**Extracted records:**
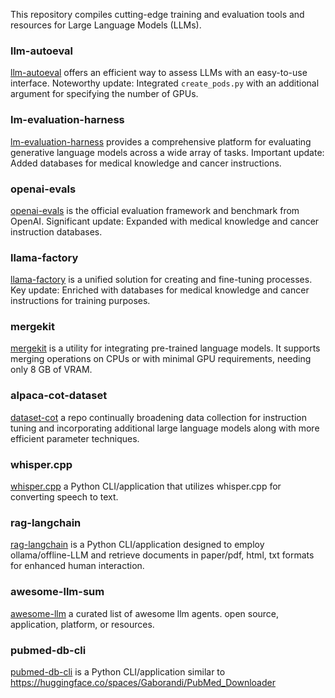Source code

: This repository compiles cutting-edge training and evaluation tools and resources for Large Language Models (LLMs).

### llm-autoeval
[llm-autoeval](https://github.com/chenhaodev/llm-autoeval) offers an efficient way to assess LLMs with an easy-to-use interface. Noteworthy update: Integrated `create_pods.py` with an additional argument for specifying the number of GPUs.

### lm-evaluation-harness
[lm-evaluation-harness](https://github.com/chenhaodev/lm-evaluation-harness) provides a comprehensive platform for evaluating generative language models across a wide array of tasks. Important update: Added databases for medical knowledge and cancer instructions.

### openai-evals
[openai-evals](https://github.com/chenhaodev/openai-evals) is the official evaluation framework and benchmark from OpenAI. Significant update: Expanded with medical knowledge and cancer instruction databases.

### llama-factory
[llama-factory](https://github.com/chenhaodev/llm-llama-factory) is a unified solution for creating and fine-tuning processes. Key update: Enriched with databases for medical knowledge and cancer instructions for training purposes.

### mergekit
[mergekit](https://github.com/chenhaodev/llm-mergekit) is a utility for integrating pre-trained language models. It supports merging operations on CPUs or with minimal GPU requirements, needing only 8 GB of VRAM.

### alpaca-cot-dataset
[dataset-cot](https://github.com/PhoebusSi/Alpaca-CoT) a repo continually broadening data collection for instruction tuning and incorporating additional large language models along with more efficient parameter techniques.

### whisper.cpp 
[whisper.cpp](https://github.com/chenhaodev/awesome-llm-dev-kit/tree/main/examples/whisper.cpp) a Python CLI/application that utilizes whisper.cpp for converting speech to text.

### rag-langchain
[rag-langchain](https://github.com/chenhaodev/awesome-llm-dev-kit/tree/main/examples/rag-langchain) is a Python CLI/application designed to employ ollama/offline-LLM and retrieve documents in paper/pdf, html, txt formats for enhanced human interaction. 

### awesome-llm-sum
[awesome-llm](https://github.com/Hannibal046/Awesome-LLM) a curated list of awesome llm agents. open source, application, platform, or resources. 

### pubmed-db-cli
[pubmed-db-cli](https://github.com/chenhaodev/awesome-llm-dev-kit/tree/main/examples/pubmed-db-cli) is a Python CLI/application similar to https://huggingface.co/spaces/Gaborandi/PubMed_Downloader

**Task to carry out:**
In the entries above, please find the line with "speech to text." and the line with "### awesome-llm-sum", then write out exactly those two lines and every line between them, and nothing more.

**Written solution:**
[whisper.cpp](https://github.com/chenhaodev/awesome-llm-dev-kit/tree/main/examples/whisper.cpp) a Python CLI/application that utilizes whisper.cpp for converting speech to text.

### rag-langchain
[rag-langchain](https://github.com/chenhaodev/awesome-llm-dev-kit/tree/main/examples/rag-langchain) is a Python CLI/application designed to employ ollama/offline-LLM and retrieve documents in paper/pdf, html, txt formats for enhanced human interaction. 

### awesome-llm-sum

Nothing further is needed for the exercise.